La differenza tra professionisti e pubblicisti – che nella legge del ’63 era ben definita e chiara – è stata travolta dalle pratiche del mondo editoriale a cui la categoria non è riuscita ad opporsi.
I percorsi per accedere all’Ordine sono troppi e confusi: varie modalità di praticantato, ad esempio, pensate per governare una realtà che negli anni ci è sfuggita di mano: d’ufficio, freelance, ricongiungimento, master universitario.
Un primo punto potrebbe essere far sì che tutti sostengano un esame per l’accesso all’Albo e la differenza tra giornalisti dovrebbe consistere tra chi esercita la professione in modo esclusivo (o prevalente?) e chi no (o non prevalente?).
La soluzione, che toglierebbe di mezzo ogni differente modalità di accesso, potrebbe essere individuata in un percorso universitario caratterizzato da una giusta miscela di teoria e pratica. Non aggiuntivo alle modalità oggi esistenti di accesso all’Ordine, ma come unica possibilità.

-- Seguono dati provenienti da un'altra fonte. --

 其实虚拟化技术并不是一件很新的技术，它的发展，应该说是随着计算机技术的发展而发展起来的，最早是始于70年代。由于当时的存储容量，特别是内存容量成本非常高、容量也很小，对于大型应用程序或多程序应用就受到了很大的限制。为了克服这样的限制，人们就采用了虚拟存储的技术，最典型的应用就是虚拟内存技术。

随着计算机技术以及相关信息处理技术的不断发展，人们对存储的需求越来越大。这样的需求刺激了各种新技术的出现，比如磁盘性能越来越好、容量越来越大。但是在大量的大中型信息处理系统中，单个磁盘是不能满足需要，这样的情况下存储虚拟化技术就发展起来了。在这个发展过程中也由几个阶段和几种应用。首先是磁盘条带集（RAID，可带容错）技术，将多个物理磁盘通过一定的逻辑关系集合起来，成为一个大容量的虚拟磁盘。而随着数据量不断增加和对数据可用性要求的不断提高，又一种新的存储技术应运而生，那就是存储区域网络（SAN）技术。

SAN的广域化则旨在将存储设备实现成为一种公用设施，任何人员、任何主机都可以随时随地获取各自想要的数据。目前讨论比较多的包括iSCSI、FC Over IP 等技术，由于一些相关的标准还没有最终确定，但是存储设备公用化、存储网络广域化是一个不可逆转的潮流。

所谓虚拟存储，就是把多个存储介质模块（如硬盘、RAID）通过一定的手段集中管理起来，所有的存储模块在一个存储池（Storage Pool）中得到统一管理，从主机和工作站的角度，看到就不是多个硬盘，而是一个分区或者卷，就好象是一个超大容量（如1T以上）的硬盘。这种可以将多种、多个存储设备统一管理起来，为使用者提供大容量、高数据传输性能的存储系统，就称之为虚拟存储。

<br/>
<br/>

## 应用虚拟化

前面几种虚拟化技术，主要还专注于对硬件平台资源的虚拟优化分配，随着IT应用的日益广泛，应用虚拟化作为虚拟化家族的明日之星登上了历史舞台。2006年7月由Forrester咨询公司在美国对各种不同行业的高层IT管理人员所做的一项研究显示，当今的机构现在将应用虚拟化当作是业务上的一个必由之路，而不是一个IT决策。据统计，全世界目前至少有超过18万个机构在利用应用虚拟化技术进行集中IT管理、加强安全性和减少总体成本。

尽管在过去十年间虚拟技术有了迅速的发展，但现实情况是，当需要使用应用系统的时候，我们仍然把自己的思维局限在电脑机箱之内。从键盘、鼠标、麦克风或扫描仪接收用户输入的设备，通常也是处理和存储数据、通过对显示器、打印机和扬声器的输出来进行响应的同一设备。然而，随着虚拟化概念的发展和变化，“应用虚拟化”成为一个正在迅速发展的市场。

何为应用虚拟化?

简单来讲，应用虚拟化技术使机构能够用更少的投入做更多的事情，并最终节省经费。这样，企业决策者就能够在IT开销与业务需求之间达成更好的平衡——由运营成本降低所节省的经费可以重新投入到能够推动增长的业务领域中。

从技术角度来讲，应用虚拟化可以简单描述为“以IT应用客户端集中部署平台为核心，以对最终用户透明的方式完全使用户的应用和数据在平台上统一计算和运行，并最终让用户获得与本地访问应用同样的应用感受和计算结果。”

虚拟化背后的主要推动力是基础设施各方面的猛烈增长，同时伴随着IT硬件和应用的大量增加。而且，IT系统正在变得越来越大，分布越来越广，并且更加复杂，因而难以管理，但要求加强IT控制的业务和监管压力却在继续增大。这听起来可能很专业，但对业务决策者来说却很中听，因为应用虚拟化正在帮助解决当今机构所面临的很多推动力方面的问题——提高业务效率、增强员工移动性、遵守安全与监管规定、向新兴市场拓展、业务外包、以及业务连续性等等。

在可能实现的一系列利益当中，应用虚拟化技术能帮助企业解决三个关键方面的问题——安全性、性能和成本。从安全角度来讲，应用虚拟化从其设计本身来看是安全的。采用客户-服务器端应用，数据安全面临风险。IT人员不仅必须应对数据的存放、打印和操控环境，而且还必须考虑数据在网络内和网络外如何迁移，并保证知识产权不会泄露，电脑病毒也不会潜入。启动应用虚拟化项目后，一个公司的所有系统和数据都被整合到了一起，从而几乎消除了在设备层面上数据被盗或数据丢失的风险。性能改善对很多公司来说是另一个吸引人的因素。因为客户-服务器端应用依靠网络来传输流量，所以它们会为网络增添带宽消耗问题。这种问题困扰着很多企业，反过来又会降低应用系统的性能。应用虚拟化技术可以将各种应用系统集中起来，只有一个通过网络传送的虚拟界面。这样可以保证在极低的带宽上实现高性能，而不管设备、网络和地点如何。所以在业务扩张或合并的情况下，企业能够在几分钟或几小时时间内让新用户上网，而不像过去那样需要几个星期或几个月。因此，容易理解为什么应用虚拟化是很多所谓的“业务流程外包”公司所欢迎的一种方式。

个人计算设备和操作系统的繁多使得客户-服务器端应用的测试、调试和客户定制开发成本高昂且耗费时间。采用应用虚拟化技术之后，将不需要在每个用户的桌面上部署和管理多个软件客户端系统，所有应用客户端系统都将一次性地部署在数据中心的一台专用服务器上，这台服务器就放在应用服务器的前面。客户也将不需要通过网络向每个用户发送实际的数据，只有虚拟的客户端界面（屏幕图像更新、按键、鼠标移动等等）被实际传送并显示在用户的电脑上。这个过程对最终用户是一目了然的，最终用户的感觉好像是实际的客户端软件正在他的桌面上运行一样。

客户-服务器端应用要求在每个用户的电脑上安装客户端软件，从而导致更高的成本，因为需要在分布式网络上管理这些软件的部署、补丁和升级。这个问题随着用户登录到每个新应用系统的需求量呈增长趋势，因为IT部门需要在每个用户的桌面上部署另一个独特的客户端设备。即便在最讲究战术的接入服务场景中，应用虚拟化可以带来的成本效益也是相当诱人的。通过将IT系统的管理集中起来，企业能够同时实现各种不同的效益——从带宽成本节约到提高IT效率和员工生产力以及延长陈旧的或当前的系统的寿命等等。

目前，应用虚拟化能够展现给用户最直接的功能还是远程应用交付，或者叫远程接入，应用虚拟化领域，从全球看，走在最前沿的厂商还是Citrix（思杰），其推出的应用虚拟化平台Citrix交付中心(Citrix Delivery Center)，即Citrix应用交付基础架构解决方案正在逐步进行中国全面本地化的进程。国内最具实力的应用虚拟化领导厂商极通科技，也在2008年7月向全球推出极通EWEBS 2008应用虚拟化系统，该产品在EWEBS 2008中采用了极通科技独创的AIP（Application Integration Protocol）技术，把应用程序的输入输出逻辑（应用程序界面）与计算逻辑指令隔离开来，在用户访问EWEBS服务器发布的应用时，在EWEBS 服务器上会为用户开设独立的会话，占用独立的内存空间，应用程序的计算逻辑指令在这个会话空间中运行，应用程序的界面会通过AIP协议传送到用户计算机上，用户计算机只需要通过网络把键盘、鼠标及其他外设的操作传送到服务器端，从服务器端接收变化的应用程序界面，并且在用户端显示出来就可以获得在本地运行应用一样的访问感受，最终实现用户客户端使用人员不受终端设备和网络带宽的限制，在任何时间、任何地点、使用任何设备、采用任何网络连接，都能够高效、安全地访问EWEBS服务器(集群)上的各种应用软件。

In genere, a questa proposta si risponde che il giornalismo si “impara consumando le scarpe sulle strade”, ma bisogna ben prendere atto che – non per loro scelta e non solo nel caso di chi lavora in una redazione – al consumo delle suole si è sostituito quello dei polpastrelli, inchiodati, come sono tanti colleghi, al computer, nonché della vista e dell’udito dato che il rapporto con i fatti è spesso mediato da telefonini sempre più tecnologicamente sofisticati. Seguire davvero un avvenimento dal vivo è privilegio di pochi.
Inoltre, bisognerebbe sciogliere l’ambiguità che si è creata tra l’esercizio del diritto garantito dall’articolo 21 della Costituzione e la pratica di una professione che comporta l’iscrizione ad un Ordine. Ambiguità insita nel fatto che cumulato un certo numero di pubblicazioni in un determinato arco temporale si possa chiedere di essere ammessi all’Ordine. È vero che viene prevista la documentazione di un avvenuto pagamento, ma – in assenza di un tariffario minimo – le cifre richieste sono, in alcuni casi, talmente basse da non dimostrare davvero alcuna attività professionale o, peggio, tali da certificare (da parte di un organismo di legge, quale siamo) la legittimità di un precariato che, viceversa, tutti vogliamo sinceramente combattere.
L’esame unico, e ancor più – a mio avviso – il percorso universitario potrebbero essere, quanto meno, un elemento di linearità e chiarezza.
Anche la più recente riforma andrebbe ritoccata. Se il principio che ha ispirato la nascita dei Consigli di disciplina separati dal Consiglio dell’Ordine era quello di dare vita ad un organo che fosse davvero “terzo” e potesse giudicare gli iscritti senza che questi siano anche i suoi elettori si poteva, con un po’ più di coraggio, comporli non di soli giornalisti (pur mantenendo alla nostra categoria la maggioranza dei componenti), magari aggiungendovi dei magistrati.
Tanti sono i temi possibili di una riforma: ne ho indicati solo alcuni.
L’obiettivo deve essere quello di rendere l’OdG maggiormente rispondente a come è oggi la categoria e più efficace nell’esercizio delle sue funzioni di formazione, disciplinari e di regolatore dell’accesso alla professione.